Exercise ▸ Locate the string "with" in the listing below. Copy every line where it is found.

Task material ▸
----

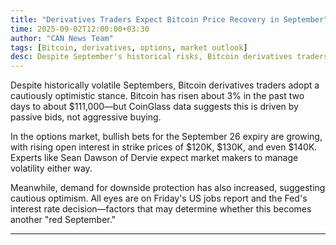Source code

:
 ```yaml
---
title: "Derivatives Traders Expect Bitcoin Price Recovery in September"
time: 2025-09-02T12:00:00+03:30
author: "CAN News Team"
tags: [Bitcoin, derivatives, options, market outlook]
desc: Despite September's historical risks, Bitcoin derivatives traders are optimistic, with options open interest rising at high strike prices.
---
```


Despite historically volatile Septembers, Bitcoin derivatives traders adopt a cautiously optimistic stance. Bitcoin has risen about 3% in the past two days to about $111,000—but CoinGlass data suggests this is driven by passive bids, not aggressive buying.

In the options market, bullish bets for the September 26 expiry are growing, with rising open interest in strike prices of $120K, $130K, and even $140K. Experts like Sean Dawson of Dervie expect market makers to manage volatility either way.

Meanwhile, demand for downside protection has also increased, suggesting cautious optimism. All eyes are on Friday's US jobs report and the Fed's interest rate decision—factors that may determine whether this becomes another "red September."

---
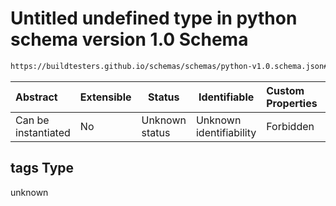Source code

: # Untitled undefined type in python schema version 1.0 Schema

```txt
https://buildtesters.github.io/schemas/schemas/python-v1.0.schema.json#/properties/tags
```




| Abstract            | Extensible | Status         | Identifiable            | Custom Properties | Additional Properties | Access Restrictions | Defined In                                                                         |
| :------------------ | ---------- | -------------- | ----------------------- | :---------------- | --------------------- | ------------------- | ---------------------------------------------------------------------------------- |
| Can be instantiated | No         | Unknown status | Unknown identifiability | Forbidden         | Allowed               | none                | [python-v1.0.schema.json\*](../out/python-v1.0.schema.json "open original schema") |

## tags Type

unknown
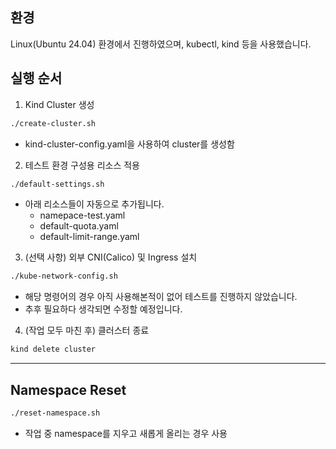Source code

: ## 환경
Linux(Ubuntu 24.04) 환경에서 진행하였으며, kubectl, kind 등을 사용했습니다.


## 실행 순서
1. Kind Cluster 생성
```bash
./create-cluster.sh
```
- kind-cluster-config.yaml을 사용하여 cluster를 생성함

2. 테스트 환경 구성용 리소스 적용
```bash
./default-settings.sh
```
- 아래 리소스들이 자동으로 추가됩니다.
    - namepace-test.yaml
    - default-quota.yaml
    - default-limit-range.yaml

3. (선택 사항) 외부 CNI(Calico) 및 Ingress 설치
```bash
./kube-network-config.sh
```
- 해당 명령어의 경우 아직 사용해본적이 없어 테스트를 진행하지 않았습니다.
- 추후 필요하다 생각되면 수정할 예정입니다.


4. (작업 모두 마친 후) 클러스터 종료
```bash
kind delete cluster
```

---

## Namespace Reset
```bash
./reset-namespace.sh
```
- 작업 중 namespace를 지우고 새롭게 올리는 경우 사용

----

Completed task ▸
desc: Despite September's historical risks, Bitcoin derivatives traders are optimistic, with options open interest rising at high strike prices.
In the options market, bullish bets for the September 26 expiry are growing, with rising open interest in strike prices of $120K, $130K, and even $140K. Experts like Sean Dawson of Dervie expect market makers to manage volatility either way.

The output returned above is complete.